On 3/15/11 1:54 PM, Jens wrote:
Jesse Phillips wrote:
Jens Wrote:

OK, silly me. I used a wrong example. I really did want to know about
non-polymorphic composition from structs via derivation. Sorry for
the confusion.

struct point
{
     int x;
     int y;
};

struct point3d: point
{
     int z;
};

You already got your answer 'alias this' which you have dismissed as
ugly. You wanted composition and I think it provides a very clean way
to describe composition, especially since it looks nothing like how
inheritance of classes which have polymorphic behavior.

Inheritance and polymorphic behavior can be (should be IMO) orthogonal.
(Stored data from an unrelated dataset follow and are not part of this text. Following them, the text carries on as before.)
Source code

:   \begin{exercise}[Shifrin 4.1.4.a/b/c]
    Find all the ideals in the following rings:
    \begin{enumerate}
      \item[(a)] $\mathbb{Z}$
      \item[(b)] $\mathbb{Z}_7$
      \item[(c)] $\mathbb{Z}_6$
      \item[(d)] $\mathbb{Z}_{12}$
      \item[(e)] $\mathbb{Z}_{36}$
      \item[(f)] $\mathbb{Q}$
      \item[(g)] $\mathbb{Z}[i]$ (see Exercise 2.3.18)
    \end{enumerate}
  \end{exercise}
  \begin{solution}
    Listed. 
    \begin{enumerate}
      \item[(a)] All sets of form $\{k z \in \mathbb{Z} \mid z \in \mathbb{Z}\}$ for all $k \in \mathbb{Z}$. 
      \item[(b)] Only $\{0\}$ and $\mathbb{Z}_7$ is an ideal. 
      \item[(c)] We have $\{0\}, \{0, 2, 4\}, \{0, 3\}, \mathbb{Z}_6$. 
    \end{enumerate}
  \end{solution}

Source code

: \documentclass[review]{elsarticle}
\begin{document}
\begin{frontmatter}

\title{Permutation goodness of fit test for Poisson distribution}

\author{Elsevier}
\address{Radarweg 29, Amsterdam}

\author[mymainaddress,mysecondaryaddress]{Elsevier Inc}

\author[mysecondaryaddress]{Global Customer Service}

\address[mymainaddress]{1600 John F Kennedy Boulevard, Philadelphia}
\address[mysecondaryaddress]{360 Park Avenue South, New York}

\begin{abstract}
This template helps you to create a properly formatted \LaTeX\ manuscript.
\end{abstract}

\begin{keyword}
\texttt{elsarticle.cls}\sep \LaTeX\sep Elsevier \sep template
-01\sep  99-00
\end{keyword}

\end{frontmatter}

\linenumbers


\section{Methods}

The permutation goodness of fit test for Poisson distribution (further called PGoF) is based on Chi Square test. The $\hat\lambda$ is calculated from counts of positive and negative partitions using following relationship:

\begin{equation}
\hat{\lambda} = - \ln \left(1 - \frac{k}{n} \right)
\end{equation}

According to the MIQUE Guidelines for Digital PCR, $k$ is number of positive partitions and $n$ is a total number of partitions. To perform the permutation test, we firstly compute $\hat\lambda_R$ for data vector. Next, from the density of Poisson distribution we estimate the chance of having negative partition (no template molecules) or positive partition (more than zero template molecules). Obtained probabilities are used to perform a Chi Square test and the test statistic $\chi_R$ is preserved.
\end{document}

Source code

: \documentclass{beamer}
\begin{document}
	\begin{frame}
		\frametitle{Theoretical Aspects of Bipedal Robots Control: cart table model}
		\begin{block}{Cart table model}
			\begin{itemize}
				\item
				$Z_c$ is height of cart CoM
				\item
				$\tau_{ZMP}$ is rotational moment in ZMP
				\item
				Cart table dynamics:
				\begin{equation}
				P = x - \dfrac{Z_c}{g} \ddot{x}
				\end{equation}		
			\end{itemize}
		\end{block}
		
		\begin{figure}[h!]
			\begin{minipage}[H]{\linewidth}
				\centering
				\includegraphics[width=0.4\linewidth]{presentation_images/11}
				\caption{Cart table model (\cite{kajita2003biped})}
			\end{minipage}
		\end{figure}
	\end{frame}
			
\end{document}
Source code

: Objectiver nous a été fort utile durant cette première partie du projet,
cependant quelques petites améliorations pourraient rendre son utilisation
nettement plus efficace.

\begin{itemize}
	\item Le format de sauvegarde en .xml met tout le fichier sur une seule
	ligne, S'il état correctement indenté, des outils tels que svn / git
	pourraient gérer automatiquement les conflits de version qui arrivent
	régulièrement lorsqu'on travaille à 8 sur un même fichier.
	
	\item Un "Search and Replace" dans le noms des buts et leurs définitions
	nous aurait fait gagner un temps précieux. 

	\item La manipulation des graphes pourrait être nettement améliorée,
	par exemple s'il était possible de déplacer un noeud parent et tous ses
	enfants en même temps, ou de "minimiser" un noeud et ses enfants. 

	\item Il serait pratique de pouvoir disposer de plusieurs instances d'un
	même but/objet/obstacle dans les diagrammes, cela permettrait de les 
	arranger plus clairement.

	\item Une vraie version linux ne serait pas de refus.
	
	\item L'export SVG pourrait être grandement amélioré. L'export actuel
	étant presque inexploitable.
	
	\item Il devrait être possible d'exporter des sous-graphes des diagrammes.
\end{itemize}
In concept it's easy to abide to strong stances, and I wouldn't disagree it's not half a bad thing. However, real-world issues do arise.

Inheritance is often a desirable mechanism for implementing dynamic polymorphism for two main reasons. One, it prevents accidental polymorphism from happening. Two, it allows the compiler to lay out objects efficiently and make function invocation relatively fast without a need for global information. Offhand I don't think there are other reasons.

Inheritance without polymorphism is technically possible, but rarely of any practical interest. In C++, next to nobody uses private inheritance systematically, and nobody really understands what protected inheritance really is.

Polymorphism without inheritance is the election mechanism during compilation, and possible for runtime polymorphism with well-understood reflection mechanisms (btw I see now that adaptTo has not been yet added to std.typecons...)

All in all inheritance is strongly associated with polymorphism as it is a basic mechanism for implementing it, so it would be tenuous to force the two to be orthogonal.

Also note the
intent is to allow for multiple 'alias this' declarations, but hasn't
yet been implemented.

struct point
{
     int x;
     int y;
};

struct point3d
{
     point p; // I own a point
     alias this p;  // I am a composition of a point p.
     int z;
};

I didn't ask how to do composition in D. I asked why composition cannot
be done via derivation, i.e., the reasoning behind the language design
choice. A design faux paus IMO.

I would agree, with the slight amendment that this time for once the faux pas is in the design of the application, not that of the language.